I’ve been reading a biography of Gaius Julius Caesar, a man of tremendous ability uniquely positioned at what he was to make one of the defining moments of history. I know that the ‘great man’ theory of history has fallen out of vogue with the modern establishment, instead capitulating to the notion that great potentialities create the necessary people to rise to the challenge inherent in their exploitation. Yet when you read a life of the Pontifex Maximus himself, you find it hard to believe that many others could have stepped into the role, and undertaken the risks with the necessary audacity or met with the same success. But indeed before Caesar there was Sullla, and before Sulla, there was Marius. Great names long forgotten to the everyday man, but their exploits made everything Caesar did possible.
One aspect that I think personifies many great men, and Caesar especially, is that they transcend the limitations of their circumstances. The world admits of a certain number of possibilities and believes that there is a prescribed range of actions that can be engaged in. Caesar, perhaps unwittingly, occupied a unique position as an outsider that allowed him to see through the institutions of his age: The Roman Senate, The Tribunate, The Consuls and the Consularis and to recognise a crisis at their core that left them unable to respond to the challenges of an expanding Roman empire ruled by a notional commonwealth of citizens.

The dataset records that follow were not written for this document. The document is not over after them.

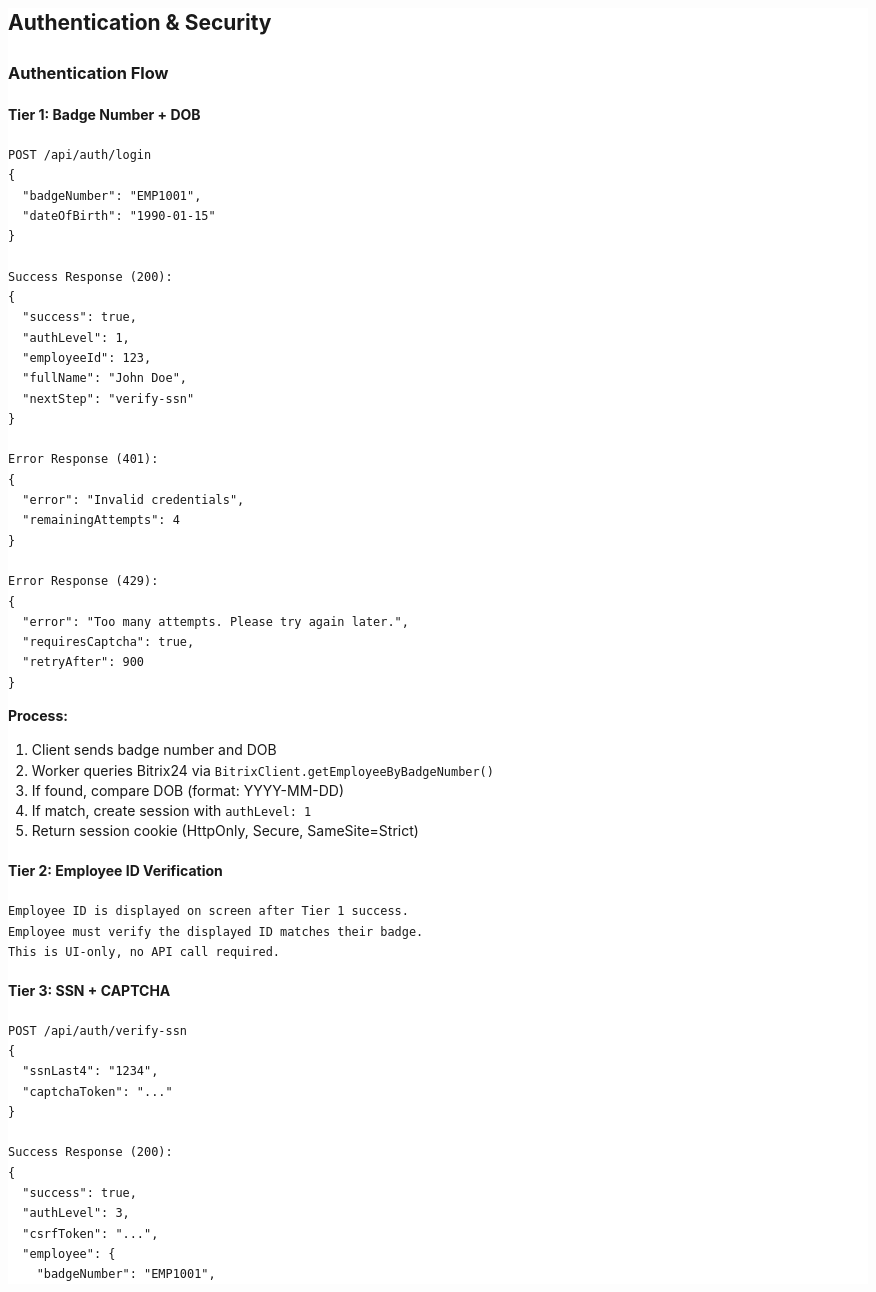 ## Authentication & Security

### Authentication Flow

#### Tier 1: Badge Number + DOB
```
POST /api/auth/login
{
  "badgeNumber": "EMP1001",
  "dateOfBirth": "1990-01-15"
}

Success Response (200):
{
  "success": true,
  "authLevel": 1,
  "employeeId": 123,
  "fullName": "John Doe",
  "nextStep": "verify-ssn"
}

Error Response (401):
{
  "error": "Invalid credentials",
  "remainingAttempts": 4
}

Error Response (429):
{
  "error": "Too many attempts. Please try again later.",
  "requiresCaptcha": true,
  "retryAfter": 900
}
```

**Process:**
1. Client sends badge number and DOB
2. Worker queries Bitrix24 via `BitrixClient.getEmployeeByBadgeNumber()`
3. If found, compare DOB (format: YYYY-MM-DD)
4. If match, create session with `authLevel: 1`
5. Return session cookie (HttpOnly, Secure, SameSite=Strict)

#### Tier 2: Employee ID Verification
```
Employee ID is displayed on screen after Tier 1 success.
Employee must verify the displayed ID matches their badge.
This is UI-only, no API call required.
```

#### Tier 3: SSN + CAPTCHA
```
POST /api/auth/verify-ssn
{
  "ssnLast4": "1234",
  "captchaToken": "..."
}

Success Response (200):
{
  "success": true,
  "authLevel": 3,
  "csrfToken": "...",
  "employee": {
    "badgeNumber": "EMP1001",
```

This trait I believe to be one of the markers of true greatness. People who can understand their world around them, and perceive the flaws that others do not believe exist, or to identify when there is a disconnect between reality and the popular conception. That opens up a perspective to action that can allow a person to redefine their world in a way that is conventionally thought impossible. It is this ability to understand that there are more realities then the common reality, that the underlying facts are nuanced and capable of interpretation.

Can all of us transcend our circumstances? I believe that this is so. Is all that is required the presence of a certain stubbornness of vision and a ruthlessness of execution? I believe that this is so. Do we only have to be firm enough in the conviction that we are right to persevere to defy the limits of all those who came before us? I believe that this is so. Can this be for both good and evil? I believe that you have to at least think you’re doing it for good. Even Caesar rationalised his dictatorship as an attempt to save the Republic from imminent collapse.